ZOJ seeking 【深搜问题】及深搜的理解

Seeding

Time Limit: 2 Seconds
Memory Limit: 65536 KB

It is spring time and farmers have to plant seeds in the field. Tom has a nice field, which is a rectangle with n * m squares. There are big stones in some of the squares.
Tom has a seeding-machine. At the beginning, the machine lies in the top left corner of the field. After the machine finishes one square, Tom drives it into an adjacent square, and continues seeding. In order to protect the machine, Tom will not drive it
into a square that contains stones. It is not allowed to drive the machine into a square that been seeded before, either.

Tom wants to seed all the squares that do not contain stones. Is it possible?

Input

The first line of each test case contains two integers n and m that denote the size of the field. (1 < n, m < 7) The next n lines give the field, each of which contains m characters. 'S' is a square with stones, and '.' is a square without stones.

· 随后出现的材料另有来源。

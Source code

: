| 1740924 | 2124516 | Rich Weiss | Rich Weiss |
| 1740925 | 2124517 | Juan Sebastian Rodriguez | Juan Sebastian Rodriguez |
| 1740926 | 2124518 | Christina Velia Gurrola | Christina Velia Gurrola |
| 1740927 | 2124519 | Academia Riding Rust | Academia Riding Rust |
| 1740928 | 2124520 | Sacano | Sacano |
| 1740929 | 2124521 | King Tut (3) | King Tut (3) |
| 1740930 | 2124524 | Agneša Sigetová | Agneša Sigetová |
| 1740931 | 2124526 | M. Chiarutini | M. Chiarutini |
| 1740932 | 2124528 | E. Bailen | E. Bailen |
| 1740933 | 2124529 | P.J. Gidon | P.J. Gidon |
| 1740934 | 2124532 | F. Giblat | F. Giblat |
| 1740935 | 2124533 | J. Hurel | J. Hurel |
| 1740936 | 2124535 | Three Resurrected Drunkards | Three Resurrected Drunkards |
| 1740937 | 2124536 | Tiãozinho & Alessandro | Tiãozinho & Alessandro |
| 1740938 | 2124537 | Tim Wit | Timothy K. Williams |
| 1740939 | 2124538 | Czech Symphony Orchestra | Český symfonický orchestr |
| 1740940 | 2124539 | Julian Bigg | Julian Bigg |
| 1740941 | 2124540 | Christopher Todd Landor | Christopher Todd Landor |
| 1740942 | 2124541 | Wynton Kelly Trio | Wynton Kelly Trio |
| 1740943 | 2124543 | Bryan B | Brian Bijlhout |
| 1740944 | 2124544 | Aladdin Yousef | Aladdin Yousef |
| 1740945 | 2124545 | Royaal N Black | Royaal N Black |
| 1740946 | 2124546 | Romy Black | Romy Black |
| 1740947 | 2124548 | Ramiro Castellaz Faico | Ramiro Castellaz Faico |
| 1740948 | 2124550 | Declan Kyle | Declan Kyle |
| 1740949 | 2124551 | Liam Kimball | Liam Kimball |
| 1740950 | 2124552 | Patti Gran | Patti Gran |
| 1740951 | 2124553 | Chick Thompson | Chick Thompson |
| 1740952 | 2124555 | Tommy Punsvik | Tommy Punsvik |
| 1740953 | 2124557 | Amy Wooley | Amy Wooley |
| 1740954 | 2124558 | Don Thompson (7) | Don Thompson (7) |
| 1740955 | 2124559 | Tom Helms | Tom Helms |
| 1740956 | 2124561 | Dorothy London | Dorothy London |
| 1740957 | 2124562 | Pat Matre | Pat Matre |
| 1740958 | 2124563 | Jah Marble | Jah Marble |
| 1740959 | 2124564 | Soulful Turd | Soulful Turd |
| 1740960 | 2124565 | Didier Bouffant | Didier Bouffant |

Input is terminated with two 0's. This case is not to be processed.

Output

For each test case, print "YES" if Tom can make it, or "NO" otherwise.

Sample Input

4 4

.S..

.S..

....

....

4 4

....

...S

....

...S

0 0



Sample Output

YES

NO

关于深搜的理解：关于深搜，已经纠结我好几天了，搞不懂一件事的感觉，真不好受。今天突然就有感觉了，废话不多说，说说我的理解。

首先，关于深搜，要从宏观的方向去看待，不要拘泥于一小步上，这样一会就回把我们绕晕。对于深搜，你就理解为，先从第一个点搜索，就是

进入dfs，不要管在进入dfs之后再进行递归的过程，这样会绕晕的，就理解为把四个方向搜索一遍之后执行该执行什么，把该要实现的功能写上，

然后在进入main函数里面的循环寻找第二个点，就这样每一次下去，把每个点搜索一遍，把该要实现的功能现在就OK了。 PS（这是我对搜索的

理解，不知道对不对，如果不对的话，希望个大神指点指点）。

题意：m和n代表几行几列的田地，S代表石头，一个拖拉机从第一个点开始耕地，耕地时不能碰到石头，也不能返回，问是否能把这块地耕完。

AC代码

#include<stdio.h>
#include<string.h>
char str[10][10];
int vis,m,n,flag;
void dfs(int x,int y)
{
if(x<=0||y<0||x>m||y>=n)
return ;
if(str[x][y]=='S')
return ;
vis++;
str[x][y]='S';
if(vis==n*m)
{
flag=1;
return ;
}
//vis++;
//str[x][y]='S';
dfs(x+1,y);
dfs(x-1,y);
dfs(x,y+1);
dfs(x,y-1);
vis--;
str[x][y]='.';
}
int main()
{
int i,j;
while(scanf("%d %d",&m,&n),m|n)
{
vis=0;
for(i=1;i<=m;i++)
scanf("%s",str[i]);
for(i=1;i<=m;i++)
for(j=0;j<n;j++)
{
if(str[i][j]=='S')
vis++;
}
flag=0;
dfs(1,0);
if(flag)
printf("YES\n");
else
printf("NO\n");
}
}